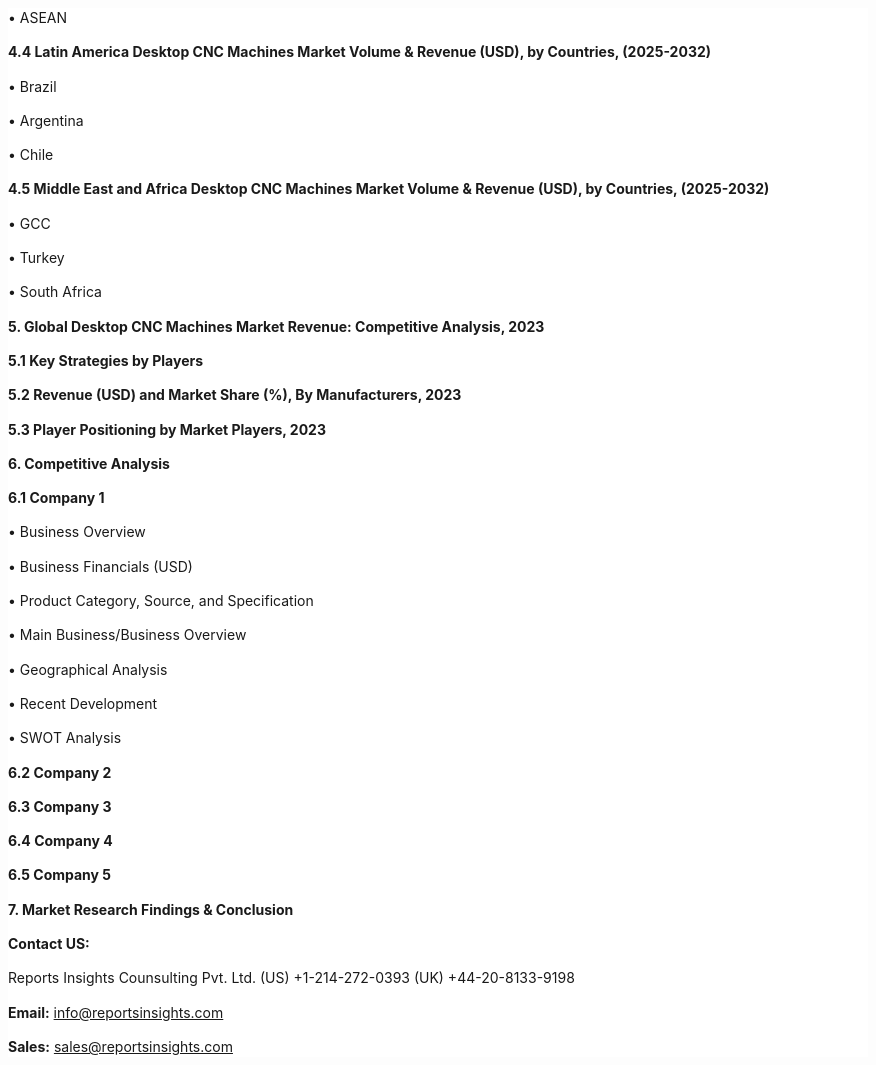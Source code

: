 • ASEAN

<strong>4.4 Latin America Desktop CNC Machines Market Volume &amp; Revenue (USD), by Countries, (2025-2032)</strong>

• Brazil

• Argentina

• Chile

<strong>4.5 Middle East and Africa Desktop CNC Machines Market Volume &amp; Revenue (USD), by Countries, (2025-2032)</strong>

• GCC

• Turkey

• South Africa

<strong>5. Global Desktop CNC Machines Market Revenue: Competitive Analysis, 2023</strong>

<strong>5.1 Key Strategies by Players</strong>

<strong>5.2 Revenue (USD) and Market Share (%), By Manufacturers, 2023</strong>

<strong>5.3 Player Positioning by Market Players, 2023</strong>

<strong>6. Competitive Analysis</strong>

<strong>6.1 Company 1</strong>

• Business Overview

• Business Financials (USD)

• Product Category, Source, and Specification

• Main Business/Business Overview

• Geographical Analysis

• Recent Development

• SWOT Analysis

<strong>6.2 Company 2</strong>

<strong>6.3 Company 3</strong>

<strong>6.4 Company 4</strong>

<strong>6.5 Company 5</strong>

<strong>7. Market Research Findings &amp; Conclusion</strong>

<strong>Contact US:</strong>

Reports Insights Counsulting Pvt. Ltd.
(US) +1-214-272-0393
(UK) +44-20-8133-9198
<p class=""""><b>Email:</b> <a href=mailto:info@reportsinsights.com>info@reportsinsights.com</a></p>
<p class=""""><b>Sales:</b> <a href=mailto:sales@reportsinsights.com>sales@reportsinsights.com</a></p>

-*-

Problem requirements
What belongs in the answer is each line of the data that has the word "Revenue".

Response area
<strong>4.4 Latin America Desktop CNC Machines Market Volume &amp; Revenue (USD), by Countries, (2025-2032)</strong>
<strong>4.5 Middle East and Africa Desktop CNC Machines Market Volume &amp; Revenue (USD), by Countries, (2025-2032)</strong>
<strong>5. Global Desktop CNC Machines Market Revenue: Competitive Analysis, 2023</strong>
<strong>5.2 Revenue (USD) and Market Share (%), By Manufacturers, 2023</strong>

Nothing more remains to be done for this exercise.